Every year we put together brief articles in an effort to collect general observations about recruiting cycles and how Clemson compares to other teams through these cycles. Today we will quickly discuss the 2014 ACC Atlantic and how teams within this division fared in the 2014 recruiting cycle. As evaluating every team and every player is difficult, I have chosen two basic overall metrics to observe. First is the number of players taken in a cycle. The second defers to the "experts" and their general player ratings. Feedback I've received prefers the Rivals information so I've chosen to exclusively use the Rivals data for this exercise.
Teams and coaching staffs have different recruiting strategies and all of them revolve around numbers--specifically class size. Some coaches view a scholarship offer as a 4 - 5 year commitment to a player. These coaches average smaller classes year over year because lack of non-graduating attrition makes year over year scholarship availability fairly predictable. Other coaches would love to keep a player for four years but realize that there are busts and want to replenish these players with guys who might actually contribute. Consequently, these coaches encourage non-performers to find opportunities elsewhere and generally have larger classes each year. These coaches, along with those who experience larger amounts of attrition (early draft entry, transfers for various reasons, etc...) see more turnover and, thus, must go out and sign larger classes each year. Other coaches intentionally oversign each year then hope/make the numbers work when August rolls around. Long and short, studying year over year class size is a quick way to evaluate a staff's personnel management strategy from a very high level.
Generally speaking, I want to see Clemson bringing in 20+ every year and would like to approach 24 per class. That obviously requires attrition prior to being on-campus four years but that is what big boy football programs do. I'll also note that players can sign multiple times with a school. This is typically done by a player being placed in a prep school to work on academics then signing again with a school. That being said, the number of players signed in February is not necessarily the number of incoming freshmen on scholarship in August. All this plays into recruiting strategy, oversigning, etc...

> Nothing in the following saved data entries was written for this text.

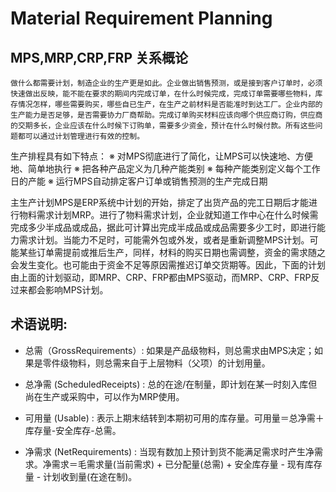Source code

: # Material Requirement Planning
## MPS,MRP,CRP,FRP 关系概论

    做什么都需要计划，制造企业的生产更是如此。企业做出销售预测，或是接到客户订单时，必须快速做出反映，能不能在要求的期间内完成订单，在什么时候完成，完成订单需要哪些物料，库存情况怎样，哪些需要购买，哪些自已生产，在生产之前材料是否能准时到达工厂。企业内部的生产能力是否足够，是否需要协力厂商帮助。完成订单购买材料应该向哪个供应商订购，供应商的交期多长，企业应该在什么时候下订购单，需要多少资金，预计在什么时候付款。所有这些问题都可以通过计划管理进行有效的控制。

   生产排程具有如下特点：
               ※ 对MPS彻底进行了简化，让MPS可以快速地、方便地、简单地执行
               ※ 把各种产品定义为几种产能类别
               ※ 每种产能类别定义每个工作日的产能
               ※ 运行MPS自动排定客户订单或销售预测的生产完成日期


   主生产计划MPS是ERP系统中计划的开始，排定了出货产品的完工日期后才能进行物料需求计划MRP。进行了物料需求计划，企业就知道工作中心在什么时候需完成多少半成品或成品，据此可计算出完成半成品或成品需要多少工时，即进行能力需求计划。当能力不足时，可能需外包或外发，或者是重新调整MPS计划。可能某些订单需提前或推后生产，同样，材料的购买日期也需调整，资金的需求随之会发生变化。也可能由于资金不足等原因需推迟订单交货期等。因此，下面的计划由上面的计划驱动，即MRP、CRP、FRP都由MPS驱动，而MRP、CRP、FRP反过来都会影响MPS计划。

## 术语说明:

* 总需（GrossRequirements）: 如果是产品级物料，则总需求由MPS决定；如果是零件级物料，则总需来自于上层物料（父项）的计划用量。

* 总净需 (ScheduledReceipts) : 总的在途/在制量，即计划在某一时刻入库但尚在生产或采购中，可以作为MRP使用。

* 可用量 (Usable) : 表示上期末结转到本期初可用的库存量。可用量＝总净需＋库存量-安全库存-总需。

* 净需求 (NetRequirements) : 当现有数加上预计到货不能满足需求时产生净需求。净需求＝毛需求量(当前需求) + 已分配量(总需) + 安全库存量 - 现有库存量 - 计划收到量(在途在制)。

Within the ACC Atlantic, Clemson signed the fewest players at 22 this cycle. NC State was able to pull in 30 signees while FSU and BC both pulled 28 players. I don't view 22 players as a small class necessarily. I do think it is interesting that 5 of 7 division schools were able to sign 25 or more players this cycle.
Again, we cannot accurately evaluate all school's signees as the best way to evaluate a player is to study film and create your own unique opinion about said player. Obviously, this is not possible for the 180+ players signed within the division. Because of this, we went to the "experts" to get an objective, quantitative assessment for each player. Here we chose www.rivals.com information and used it across the board. This seemed to be the only way to quantitatively compare all these schools in a fair manner.
The defending National Champs added to their superior talent with the class of the field with an average Rivals star rating per player of 3.62. Clemson had a very good 3.32 star per player average. These were the only schools to average over 3 stars per player. Clearly Clemson and FSU have featured the best talent in-division for some time now. This is no surprise as it is not too big of a surprise that others didn't bring in the upper talent.
Overall, Clemson looks to have clear cut second best 2014 Class in the division. Clemson's respectable 22 players signed gives adequate numbers while the 3.32 stars per player rating shows that the Tigers brought in quality athletes. FSU had a big class who were, per Rivals, much more talented per player than any of the other schools' recruits. NC State also had a big class and their had an average player ranking over 2.9 stars. From a purely numerical perspective, I'd have to assume them as the third best class based on this data.